DATA SUPPLIED: Begin

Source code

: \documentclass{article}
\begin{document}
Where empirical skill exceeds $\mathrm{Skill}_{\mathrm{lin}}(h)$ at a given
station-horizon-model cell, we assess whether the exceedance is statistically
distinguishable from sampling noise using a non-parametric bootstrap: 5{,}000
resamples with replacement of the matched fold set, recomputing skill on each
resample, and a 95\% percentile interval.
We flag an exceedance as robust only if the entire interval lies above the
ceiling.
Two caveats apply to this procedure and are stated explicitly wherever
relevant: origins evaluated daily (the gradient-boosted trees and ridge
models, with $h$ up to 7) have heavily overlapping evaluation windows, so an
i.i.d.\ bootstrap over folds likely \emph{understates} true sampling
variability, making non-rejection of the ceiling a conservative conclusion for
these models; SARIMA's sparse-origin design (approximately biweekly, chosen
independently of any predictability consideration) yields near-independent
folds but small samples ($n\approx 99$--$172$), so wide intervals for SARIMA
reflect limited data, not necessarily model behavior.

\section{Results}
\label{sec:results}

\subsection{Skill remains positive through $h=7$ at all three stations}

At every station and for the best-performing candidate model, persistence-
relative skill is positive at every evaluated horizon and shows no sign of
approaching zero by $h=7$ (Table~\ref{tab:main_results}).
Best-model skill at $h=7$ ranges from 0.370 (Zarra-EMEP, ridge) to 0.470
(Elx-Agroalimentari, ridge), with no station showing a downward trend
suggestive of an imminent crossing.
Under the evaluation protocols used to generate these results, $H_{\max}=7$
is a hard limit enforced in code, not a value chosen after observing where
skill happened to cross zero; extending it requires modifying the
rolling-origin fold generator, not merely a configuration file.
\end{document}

DATA SUPPLIED: End

Each entry must appear again in the answer exactly as written.

→ RESPONSE TO THE EXERCISE:
Source code

: \documentclass{article}
\begin{document}
Where empirical skill exceeds $\mathrm{Skill}_{\mathrm{lin}}(h)$ at a given
station-horizon-model cell, we assess whether the exceedance is statistically
distinguishable from sampling noise using a non-parametric bootstrap: 5{,}000
resamples with replacement of the matched fold set, recomputing skill on each
resample, and a 95\% percentile interval.
We flag an exceedance as robust only if the entire interval lies above the
ceiling.
Two caveats apply to this procedure and are stated explicitly wherever
relevant: origins evaluated daily (the gradient-boosted trees and ridge
models, with $h$ up to 7) have heavily overlapping evaluation windows, so an
i.i.d.\ bootstrap over folds likely \emph{understates} true sampling
variability, making non-rejection of the ceiling a conservative conclusion for
these models; SARIMA's sparse-origin design (approximately biweekly, chosen
independently of any predictability consideration) yields near-independent
folds but small samples ($n\approx 99$--$172$), so wide intervals for SARIMA
reflect limited data, not necessarily model behavior.

\section{Results}
\label{sec:results}

\subsection{Skill remains positive through $h=7$ at all three stations}

At every station and for the best-performing candidate model, persistence-
relative skill is positive at every evaluated horizon and shows no sign of
approaching zero by $h=7$ (Table~\ref{tab:main_results}).
Best-model skill at $h=7$ ranges from 0.370 (Zarra-EMEP, ridge) to 0.470
(Elx-Agroalimentari, ridge), with no station showing a downward trend
suggestive of an imminent crossing.
Under the evaluation protocols used to generate these results, $H_{\max}=7$
is a hard limit enforced in code, not a value chosen after observing where
skill happened to cross zero; extending it requires modifying the
rolling-origin fold generator, not merely a configuration file.
\end{document}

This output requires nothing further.